(Collected data entries)
[Start of Attachment]

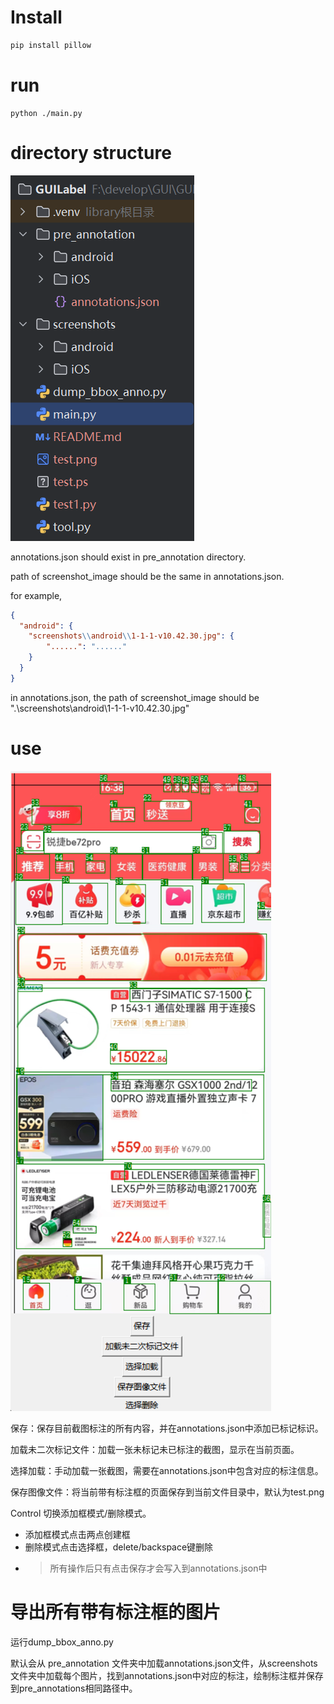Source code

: # Install

```bash
pip install pillow
```

# run

```
python ./main.py
```

# directory structure

![img.png](img.png)

annotations.json should exist in pre_annotation directory.

path of screenshot_image should be the same in annotations.json.

for example, 

```json
{
  "android": {
    "screenshots\\android\\1-1-1-v10.42.30.jpg": {
        "......": "......"
    }
  }
}
```
in annotations.json, the path of screenshot_image should be ".\screenshots\android\1-1-1-v10.42.30.jpg"

# use

![img_1.png](img_1.png)

保存：保存目前截图标注的所有内容，并在annotations.json中添加已标记标识。

加载未二次标记文件：加载一张未标记未已标注的截图，显示在当前页面。

选择加载：手动加载一张截图，需要在annotations.json中包含对应的标注信息。

保存图像文件：将当前带有标注框的页面保存到当前文件目录中，默认为test.png

Control 切换添加框模式/删除模式。
* 添加框模式点击两点创建框
* 删除模式点击选择框，delete/backspace键删除
* > 所有操作后只有点击保存才会写入到annotations.json中

# 导出所有带有标注框的图片

运行dump_bbox_anno.py

默认会从 pre_annotation 文件夹中加载annotations.json文件，从screenshots文件夹中加载每个图片，找到annotations.json中对应的标注，绘制标注框并保存到pre_annotations相同路径中。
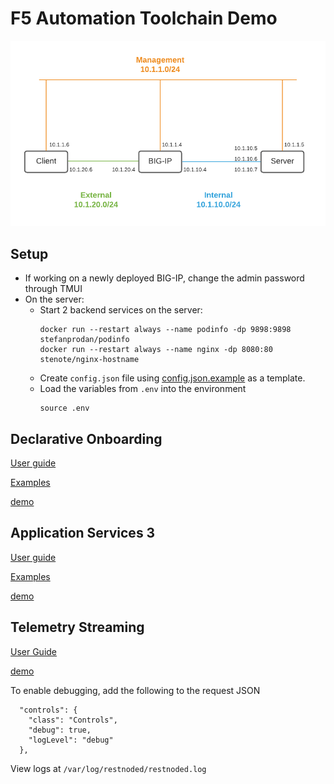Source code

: # F5 Automation Toolchain Demo

![Topology](./images/atdemo.png)

## Setup

- If working on a newly deployed BIG-IP, change the admin password through TMUI
- On the server:
  - Start 2 backend services on the server:
      ```
      docker run --restart always --name podinfo -dp 9898:9898 stefanprodan/podinfo
      docker run --restart always --name nginx -dp 8080:80 stenote/nginx-hostname
      ```
  - Create `config.json` file using [config.json.example](./config.json.example) as a template.
  - Load the variables from `.env` into the environment
      ```
      source .env
      ```

## Declarative Onboarding

[User guide](https://clouddocs.f5.com/products/extensions/f5-declarative-onboarding/latest/using-do.html)

[Examples](https://clouddocs.f5.com/products/extensions/f5-declarative-onboarding/latest/examples.html)

[demo](./do-demo.md)

## Application Services 3

[User guide](https://clouddocs.f5.com/products/extensions/f5-appsvcs-extension/latest/userguide/)

[Examples](https://clouddocs.f5.com/products/extensions/f5-appsvcs-extension/latest/declarations/)

[demo](./as3-demo.md)

## Telemetry Streaming

[User Guide](https://clouddocs.f5.com/products/extensions/f5-telemetry-streaming/latest/using-ts.html)

[demo](./ts-demo.md)

To enable debugging, add the following to the request JSON
```
  "controls": {
    "class": "Controls",
    "debug": true,
    "logLevel": "debug"
  },
```

View logs at `/var/log/restnoded/restnoded.log`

[End of Attachment]

_INSTRUCTIONS TO FOLLOW_
Repeat, exactly and in full, every entry in the data, but not the pictures.

_RESULT FOR THIS EXERCISE_
Source code

: # Install

```bash
pip install pillow
```

# run

```
python ./main.py
```

# directory structure

![img.png](img.png)

annotations.json should exist in pre_annotation directory.

path of screenshot_image should be the same in annotations.json.

for example, 

```json
{
  "android": {
    "screenshots\\android\\1-1-1-v10.42.30.jpg": {
        "......": "......"
    }
  }
}
```
in annotations.json, the path of screenshot_image should be ".\screenshots\android\1-1-1-v10.42.30.jpg"

# use

![img_1.png](img_1.png)

保存：保存目前截图标注的所有内容，并在annotations.json中添加已标记标识。

加载未二次标记文件：加载一张未标记未已标注的截图，显示在当前页面。

选择加载：手动加载一张截图，需要在annotations.json中包含对应的标注信息。

保存图像文件：将当前带有标注框的页面保存到当前文件目录中，默认为test.png

Control 切换添加框模式/删除模式。
* 添加框模式点击两点创建框
* 删除模式点击选择框，delete/backspace键删除
* > 所有操作后只有点击保存才会写入到annotations.json中

# 导出所有带有标注框的图片

运行dump_bbox_anno.py

默认会从 pre_annotation 文件夹中加载annotations.json文件，从screenshots文件夹中加载每个图片，找到annotations.json中对应的标注，绘制标注框并保存到pre_annotations相同路径中。
Source code

: # F5 Automation Toolchain Demo

![Topology](./images/atdemo.png)

## Setup

- If working on a newly deployed BIG-IP, change the admin password through TMUI
- On the server:
  - Start 2 backend services on the server:
      ```
      docker run --restart always --name podinfo -dp 9898:9898 stefanprodan/podinfo
      docker run --restart always --name nginx -dp 8080:80 stenote/nginx-hostname
      ```
  - Create `config.json` file using [config.json.example](./config.json.example) as a template.
  - Load the variables from `.env` into the environment
      ```
      source .env
      ```

## Declarative Onboarding

[User guide](https://clouddocs.f5.com/products/extensions/f5-declarative-onboarding/latest/using-do.html)

[Examples](https://clouddocs.f5.com/products/extensions/f5-declarative-onboarding/latest/examples.html)

[demo](./do-demo.md)

## Application Services 3

[User guide](https://clouddocs.f5.com/products/extensions/f5-appsvcs-extension/latest/userguide/)

[Examples](https://clouddocs.f5.com/products/extensions/f5-appsvcs-extension/latest/declarations/)

[demo](./as3-demo.md)

## Telemetry Streaming

[User Guide](https://clouddocs.f5.com/products/extensions/f5-telemetry-streaming/latest/using-ts.html)

[demo](./ts-demo.md)

To enable debugging, add the following to the request JSON
```
  "controls": {
    "class": "Controls",
    "debug": true,
    "logLevel": "debug"
  },
```

View logs at `/var/log/restnoded/restnoded.log`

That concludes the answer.